The problem is remarkably simple: when a user of a website (Facebook, Myspace, etc…) clicks on an advert, the advertiser is able to see the website address from which they clicked. The way several social networks are set up means that an identification number, or even simply the user name, is displayed as part of the web address when profile pages are accessed.
This means the advertiser could use the data to find out any details listed on the profile page. While that’s a laborious process to do manually, it wouldn’t be too hard to carry out automatically.
In most cases the usefulness of this technique would be limited as the advertiser could only know the profile page on which the advert was clicked, rather than exactly who clicked on it. (That said, the chances are most people are more likely to click on ads on their own profile page if targeting really works.) In Facebook’s case, the information in the specific web address showed which user had clicked on the ad.

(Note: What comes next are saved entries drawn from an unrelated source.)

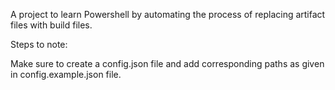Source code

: A project to learn Powershell by automating the process of replacing artifact files with build files.


Steps to note: 

Make sure to create a config.json file and add corresponding paths as given in config.example.json file.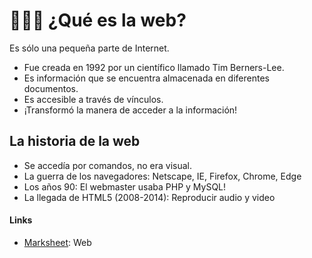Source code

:# 👩🏻‍💻 ¿Qué es la web?
Es sólo una pequeña parte de Internet.

- Fue creada en 1992 por un científico llamado Tim Berners-Lee.
- Es información que se encuentra almacenada en diferentes documentos.
- Es accesible a través de vínculos.
- ¡Transformó la manera de acceder a la información!

## La historia de la web
-  Se accedía por comandos, no era visual.
- La guerra de los navegadores: Netscape, IE, Firefox, Chrome, Edge
- Los años 90: El webmaster usaba PHP y MySQL!
- La llegada de HTML5 (2008-2014): Reproducir audio y video

#### Links
- [Marksheet](https://marksheet.io/web.html): Web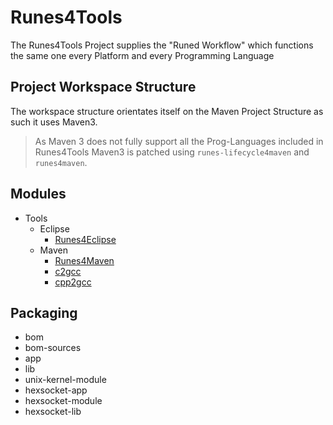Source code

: # Runes4Tools
The Runes4Tools Project supplies the "Runed Workflow" which functions the same one every Platform and every Programming Language

## Project Workspace Structure
The workspace structure orientates itself on the Maven Project Structure as such it uses Maven3.
> As Maven 3 does not fully support all the Prog-Languages included in Runes4Tools Maven3 is patched using `runes-lifecycle4maven` and `runes4maven`.


## Modules
+ Tools
  - Eclipse
    - [Runes4Eclipse](https://github.com/RunedUniverse/runes4eclipse)
  - Maven
    - [Runes4Maven](https://github.com/RunedUniverse/runes4maven)
    - [c2gcc](https://github.com/RunedUniverse/c2gcc)
    - [cpp2gcc](https://github.com/RunedUniverse/cpp2gcc)

## Packaging
 + bom
 + bom-sources
 + app
 + lib
 + unix-kernel-module
 + hexsocket-app
 + hexsocket-module
 + hexsocket-lib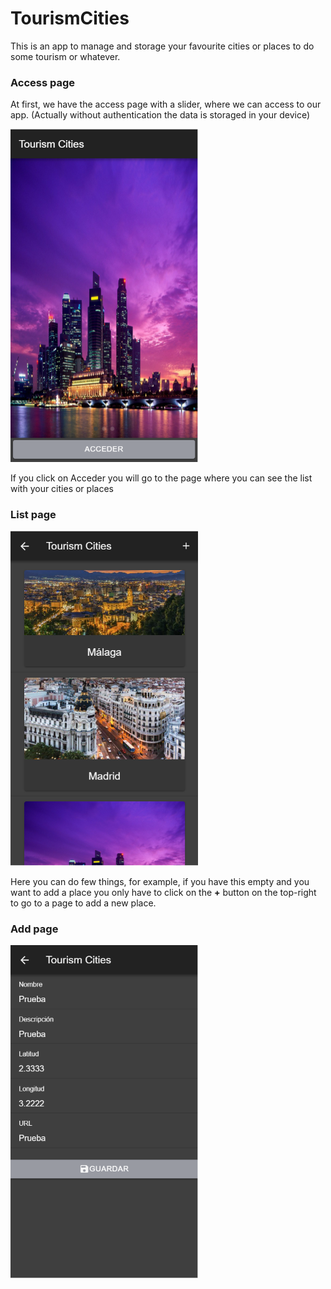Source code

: # TourismCities
This is an app to manage and storage your favourite cities or places to do some tourism or whatever.

### Access page
 At first, we have the access page with a slider, where we can access to our app. (Actually without authentication the data is storaged in your device)

<img src="https://github.com/andresfernandeznad/ionic-TourismCities/blob/master/imgs/acceso.PNG" width="300px">

If you click on Acceder you will go to the page where you can see the list with your cities or places

### List page

<img src="https://github.com/andresfernandeznad/ionic-TourismCities/blob/master/imgs/postAcceso.PNG" width="300px">

Here you can do few things, for example, if you have this empty and you want to add a place you only have to click on the <strong>+</strong> button on the top-right to go to a page to add a new place.

### Add page

<img src="https://github.com/andresfernandeznad/ionic-TourismCities/blob/master/imgs/anyadirLugarNuevo.PNG" width="300px">
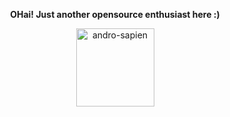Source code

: <p align="center"><strong>OHai! Just another opensource enthusiast here :)</strong></p>
<p align="center"><img width="125" src="https://komarev.com/ghpvc/?username=andro-sapien&style=flat-square" alt="andro-sapien"></p>


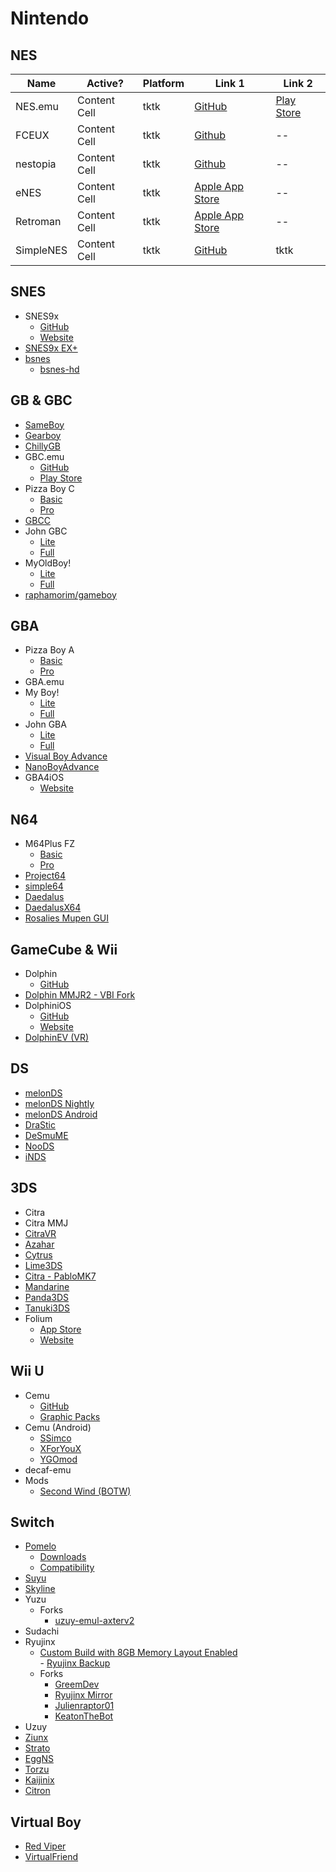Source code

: # Nintendo

## NES

| Name  | Active? | Platform | Link 1 | Link 2 | 
| ------------- | ------------- | ------------- | ------------- | ------------- |
| NES.emu  | Content Cell  | tktk | [GitHub](https://github.com/Rakashazi/emu-ex-plus-alpha) | [Play Store](https://play.google.com/store/apps/details?id=com.explusalpha.NesEmu&hl=en_US) |
| FCEUX  | Content Cell  | tktk | [Github](https://github.com/TASEmulators/fceux) | -- |
| nestopia  | Content Cell  | tktk | [Github](https://github.com/0ldsk00l/nestopia) | -- |
| eNES  | Content Cell  | tktk | [Apple App Store](https://apps.apple.com/us/app/enes-nes-emulator-retro-emu/id6499447166) | -- |
| Retroman  | Content Cell  | tktk | [Apple App Store](https://apps.apple.com/us/app/retroman-gameboy-nes-emulator/id6502994389) | -- |
| SimpleNES  | Content Cell  | tktk | [GitHub](https://github.com/amhndu/SimpleNES) | tktk |


## SNES
- SNES9x
    - [GitHub](https://github.com/snes9xgit/snes9x)
    - [Website](https://www.snes9x.com/)
- [SNES9x EX+](https://play.google.com/store/apps/details?id=com.explusalpha.Snes9xPlus&hl=en_US)
- [bsnes](https://github.com/bsnes-emu/bsnes)
    - [bsnes-hd](https://github.com/DerKoun/bsnes-hd)

## GB & GBC
- [SameBoy](https://github.com/LIJI32/SameBoy)
- [Gearboy](https://github.com/drhelius/Gearboy)
- [ChillyGB](https://github.com/AuroraViola/ChillyGB/releases)
- GBC.emu
    - [GitHub](https://github.com/Rakashazi/emu-ex-plus-alpha)
    - [Play Store](https://play.google.com/store/apps/details?id=com.explusalpha.GbcEmu&hl=en_US)
- Pizza Boy C
    - [Basic](https://play.google.com/store/apps/details?id=it.dbtecno.pizzaboy&hl=en_US)
    - [Pro](https://play.google.com/store/apps/details?id=it.dbtecno.pizzaboypro)
- [GBCC](https://play.google.com/store/apps/details?id=com.philj56.gbcc&hl=en-US)
- John GBC
    - [Lite](https://play.google.com/store/apps/details?id=com.johnemulators.johngbclite)
    - [Full](https://play.google.com/store/apps/details?id=com.johnemulators.johngbc)
- MyOldBoy!
    - [Lite](https://play.google.com/store/apps/details?id=com.fastemulator.gbcfree)
    - [Full](https://play.google.com/store/apps/details?id=com.fastemulator.gbc)
- [raphamorim/gameboy](https://github.com/raphamorim/gameboy)

## GBA
- Pizza Boy A
    - [Basic](https://play.google.com/store/apps/details?id=it.dbtecno.pizzaboygba)
    - [Pro](https://play.google.com/store/apps/details?id=it.dbtecno.pizzaboygbapro)
- GBA.emu
- My Boy!
    - [Lite](https://play.google.com/store/apps/details?id=com.fastemulator.gbafree)
    - [Full](https://play.google.com/store/apps/details?id=com.fastemulator.gba)
- John GBA
    - [Lite](https://play.google.com/store/apps/details?id=com.johnemulators.johngbalite)
    - [Full](https://play.google.com/store/apps/details?id=com.johnemulators.johngba)
- [Visual Boy Advance](https://github.com/visualboyadvance-m/visualboyadvance-m)
- [NanoBoyAdvance](https://github.com/nba-emu/NanoBoyAdvance)
- GBA4iOS
    - [Website](http://www.gba4iosapp.com/)

## N64
- M64Plus FZ
    - [Basic](https://play.google.com/store/apps/details?id=org.mupen64plusae.v3.fzurita)
    - [Pro](https://play.google.com/store/apps/details?id=org.mupen64plusae.v3.fzurita.pro)
- [Project64](https://github.com/project64/project64)
- [simple64](https://github.com/simple64/simple64)
- [Daedalus](https://github.com/DaedalusX64/daedalus)
- [DaedalusX64](https://github.com/wikiblog0/DaedalusX64)
- [Rosalies Mupen GUI](https://github.com/Rosalie241/RMG/releases)

## GameCube & Wii
- Dolphin
    - [GitHub](https://github.com/dolphin-emu/dolphin)
- [Dolphin MMJR2 - VBI Fork](https://github.com/Medard22/Dolphin-MMJR2-VBI/releases)
- DolphiniOS
    - [GitHub](https://github.com/OatmealDome/dolphin-ios)
    - [Website](https://dolphinios.oatmealdome.me/)
- [DolphinEV (VR)](https://github.com/coccofresco/dolphinEV)

## DS
- [melonDS](https://github.com/melonDS-emu/melonDS)
- [melonDS Nightly](https://github.com/rafaelvcaetano/melonDS-android/releases/tag/nightly-release)
- [melonDS Android](https://github.com/rafaelvcaetano/melonDS-android)
- [DraStic](https://play.google.com/store/apps/details?id=com.dsemu.drastic&hl=en_US)
- [DeSmuME](https://github.com/TASEmulators/desmume)
- [NooDS](https://github.com/Hydr8gon/NooDS)
- [iNDS](https://github.com/iNDS-Team/iNDS)

## 3DS
- Citra
- Citra MMJ
- [CitraVR](https://github.com/amwatson/CitraVR)
- [Azahar](https://github.com/azahar-emu/azahar)
- [Cytrus](https://github.com/cytrus-emu/cytrus)
- [Lime3DS](https://github.com/Lime3DS/lime3ds-archive)
- [Citra - PabloMK7](https://github.com/PabloMK7/citra)
- [Mandarine](https://github.com/mandarine3ds/mandarine)
- [Panda3DS](https://panda3ds.com/download.html)
- [Tanuki3DS](https://github.com/burhanr13/Tanuki3DS)
- Folium
    - [App Store](https://apps.apple.com/ca/app/folium/id6498623389)
    - [Website](https://folium.emuplace.app/)

## Wii U
- Cemu
    - [GitHub](https://github.com/cemu-project/Cemu)
    - [Graphic Packs](https://github.com/cemu-project/cemu_graphic_packs)
- Cemu (Android)
    - [SSimco](https://github.com/SSimco/Cemu)
    - [XForYouX](https://github.com/XForYouX/Cemu-Android)
    - [YGOmod](https://github.com/YGOmod/Cemu)
- decaf-emu
- Mods
    - [Second Wind (BOTW)](https://github.com/CEObrainz/Second-Wind)

## Switch
- [Pomelo](https://pomelo-emu.github.io/)
    - [Downloads](https://pomelo-emu.github.io/downloads.html)
    - [Compatibility](https://pomelo-emu.github.io/titles.html)
- [Suyu](https://git.suyu.dev/suyu/suyu)
- [Skyline](https://skyline-emu.one/)
- Yuzu
    - Forks
        - [uzuy-emul-axterv2](https://github.com/uzuy-emul/uzuy)
- Sudachi
- Ryujinx
    - [Custom Build with 8GB Memory Layout Enabled](https://github.com/HDPacks/Ryujinx-8GB)  
	- [Ryujinx Backup](https://rentry.co/ryujinx)
    - Forks
        - [GreemDev](https://github.com/GreemDev/Ryujinx)
        - [Ryujinx Mirror](https://github.com/ryujinx-mirror/ryujinx)
        - [Julienraptor01](https://github.com/Julienraptor01/Ryujinx)
        - [KeatonTheBot](https://github.com/KeatonTheBot/Ryujinx)
- Uzuy
- [Ziunx](https://ziunx-emu.org/)
- [Strato](https://github.com/strato-emu/strato)
- [EggNS](http://www.eggns.xyz/)
- [Torzu](https://notabug.org/litucks/torzu)
- [Kaijinix](https://github.com/SylveonDeko/Kaijinix)
- [Citron](https://git.citron-emu.org/Citron/Citron)

## Virtual Boy
- [Red Viper](https://github.com/skyfloogle/red-viper)
- [VirtualFriend](https://github.com/agg23/virtualfriend)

The issue was covered in a research paper from AT&T Labs and Worcester Polytechnic Institute, then raised by the Wall Street Journal. As a result, Facebook has changed its system to remove the details of the person clicking the link, but will still display the profile details. MySpace says it will work on a method to “obfuscate” the user ID, while several other sites argued there wasn’t a problem as users don’t have to sign up with their real names.

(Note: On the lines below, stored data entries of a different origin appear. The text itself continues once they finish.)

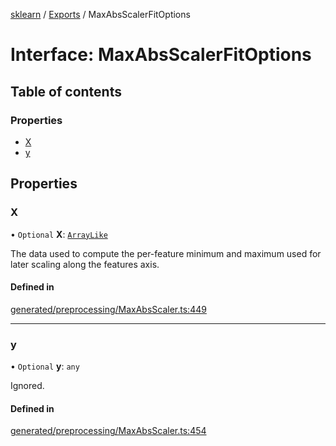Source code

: [sklearn](../readme.md) / [Exports](../modules.md) / MaxAbsScalerFitOptions

# Interface: MaxAbsScalerFitOptions

## Table of contents

### Properties

- [X](MaxAbsScalerFitOptions.md#x)
- [y](MaxAbsScalerFitOptions.md#y)

## Properties

### X

• `Optional` **X**: [`ArrayLike`](../modules.md#arraylike)

The data used to compute the per-feature minimum and maximum used for later scaling along the features axis.

#### Defined in

[generated/preprocessing/MaxAbsScaler.ts:449](https://github.com/transitive-bullshit/scikit-learn-ts/blob/367336a/packages/sklearn/src/generated/preprocessing/MaxAbsScaler.ts#L449)

___

### y

• `Optional` **y**: `any`

Ignored.

#### Defined in

[generated/preprocessing/MaxAbsScaler.ts:454](https://github.com/transitive-bullshit/scikit-learn-ts/blob/367336a/packages/sklearn/src/generated/preprocessing/MaxAbsScaler.ts#L454)
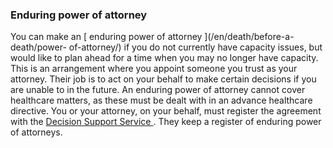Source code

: ###  Enduring power of attorney

You can make an [ enduring power of attorney ](/en/death/before-a-death/power-
of-attorney/) if you do not currently have capacity issues, but would like to
plan ahead for a time when you may no longer have capacity. This is an
arrangement where you appoint someone you trust as your attorney. Their job is
to act on your behalf to make certain decisions if you are unable to in the
future. An enduring power of attorney cannot cover healthcare matters, as
these must be dealt with in an advance healthcare directive. You or your
attorney, on your behalf, must register the agreement with the [ Decision
Support Service ](https://decisionsupportservice.ie/) . They keep a register
of enduring power of attorneys.
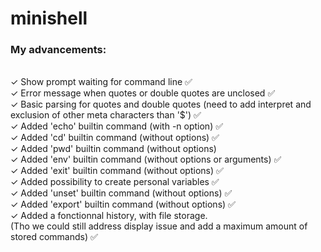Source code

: # minishell

### My advancements:<br />
<br />✓ Show prompt waiting for command line ✅
<br />✓ Error message when quotes or double quotes are unclosed ✅
<br />✓ Basic parsing for quotes and double quotes (need to add interpret and exclusion of other meta characters than '$') ✅
<br />✓ Added 'echo' builtin command (with -n option) ✅
<br />✓ Added 'cd' builtin command (without options) ✅
<br />✓ Added 'pwd' builtin command (without options)
<br />✓ Added 'env' builtin command (without options or arguments) ✅
<br />✓ Added 'exit' builtin command (without options) ✅
<br />✓ Added possibility to create personal variables ✅
<br />✓ Added 'unset' builtin command (without options) ✅
<br />✓ Added 'export' builtin command (without options) ✅
<br />✓ Added a fonctionnal history, with file storage.
<br />(Tho we could still address display issue and add a maximum amount of stored commands) ✅
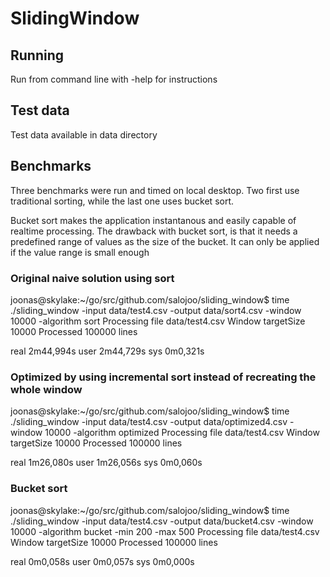 # SlidingWindow

## Running
Run from command line with -help for instructions

## Test data
Test data available in data directory

## Benchmarks
Three benchmarks were run and timed on local desktop. Two first use traditional sorting, while the last one uses bucket sort. 

Bucket sort makes the application instantanous and easily capable of realtime processing. The drawback with bucket sort, is that it needs a predefined range of values as the size of the bucket. It can only be applied if the value range is small enough


### Original naive solution using sort
joonas@skylake:~/go/src/github.com/salojoo/sliding_window$ time ./sliding_window -input data/test4.csv -output data/sort4.csv -window 10000 -algorithm sort
Processing file data/test4.csv
Window targetSize 10000
Processed 100000 lines

real	2m44,994s
user	2m44,729s
sys	0m0,321s

### Optimized by using incremental sort instead of recreating the whole window
joonas@skylake:~/go/src/github.com/salojoo/sliding_window$ time ./sliding_window -input data/test4.csv -output data/optimized4.csv -window 10000 -algorithm optimized
Processing file data/test4.csv
Window targetSize 10000
Processed 100000 lines

real	1m26,080s
user	1m26,056s
sys	0m0,060s

### Bucket sort
joonas@skylake:~/go/src/github.com/salojoo/sliding_window$ time ./sliding_window -input data/test4.csv -output data/bucket4.csv -window 10000 -algorithm bucket -min 200 -max 500
Processing file data/test4.csv
Window targetSize 10000
Processed 100000 lines

real	0m0,058s
user	0m0,057s
sys	0m0,000s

It’s only fair to note that there’s no evidence any advertisers have taken advantage of the loophole. The problem seems to be that two situations have come together in an unexpected way. Most people will likely accept that any information they put on a publicly accessible profile page will be, well, publicly accessible. And most people will likely accept that advertisers should be able to know where their ads are getting clicks. But combining the two might be seen as a step too far, particularly given the existing skepticism about the privacy policies of major websites.